DATA SECTION.

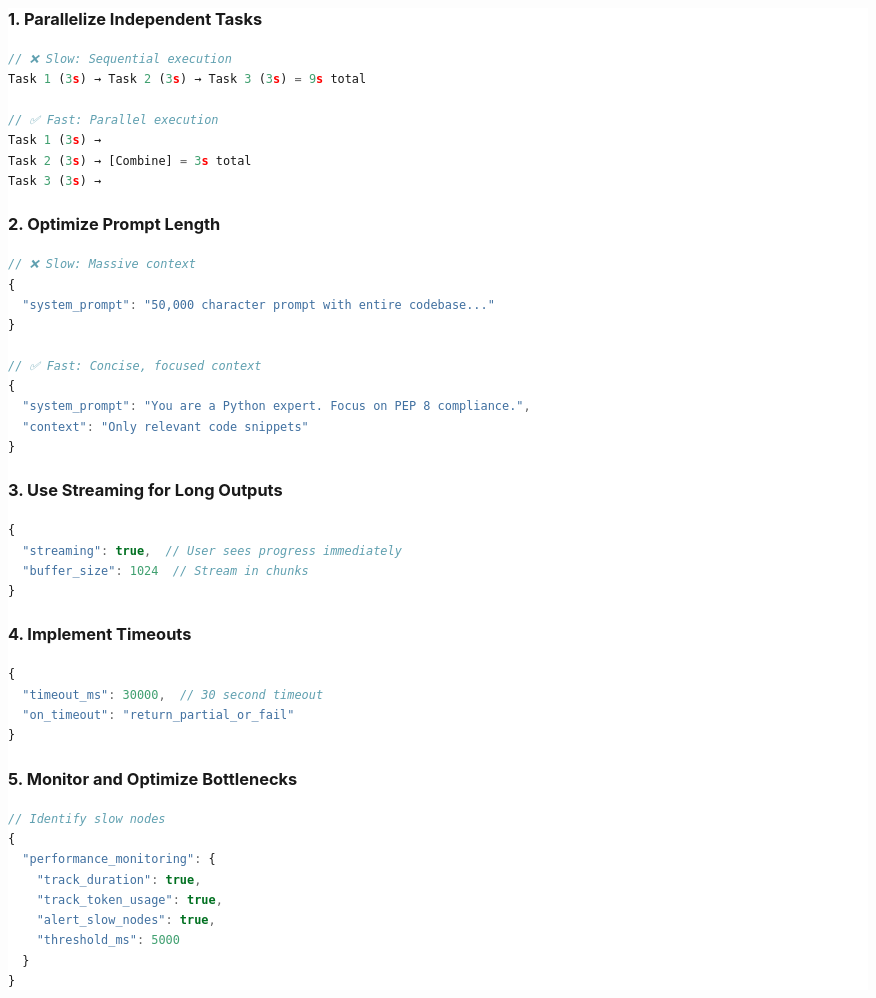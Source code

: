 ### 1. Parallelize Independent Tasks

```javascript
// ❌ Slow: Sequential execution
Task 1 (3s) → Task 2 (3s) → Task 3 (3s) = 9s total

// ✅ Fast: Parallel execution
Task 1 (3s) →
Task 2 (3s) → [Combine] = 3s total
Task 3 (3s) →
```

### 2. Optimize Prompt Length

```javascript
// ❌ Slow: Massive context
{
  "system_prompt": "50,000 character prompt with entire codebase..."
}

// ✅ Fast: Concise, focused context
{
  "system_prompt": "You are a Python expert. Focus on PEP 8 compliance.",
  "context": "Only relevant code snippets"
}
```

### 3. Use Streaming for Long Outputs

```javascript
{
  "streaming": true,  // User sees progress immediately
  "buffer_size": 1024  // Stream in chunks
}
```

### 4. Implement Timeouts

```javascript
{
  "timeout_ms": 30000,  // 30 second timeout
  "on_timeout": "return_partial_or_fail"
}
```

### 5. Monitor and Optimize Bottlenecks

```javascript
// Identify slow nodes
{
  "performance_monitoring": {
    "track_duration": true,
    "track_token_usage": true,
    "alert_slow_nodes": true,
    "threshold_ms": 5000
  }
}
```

YOUR OBJECTIVE. Every line above with the word "Fast" is to be copied out.

EXERCISE ANSWER.
// ✅ Fast: Parallel execution
// ✅ Fast: Concise, focused context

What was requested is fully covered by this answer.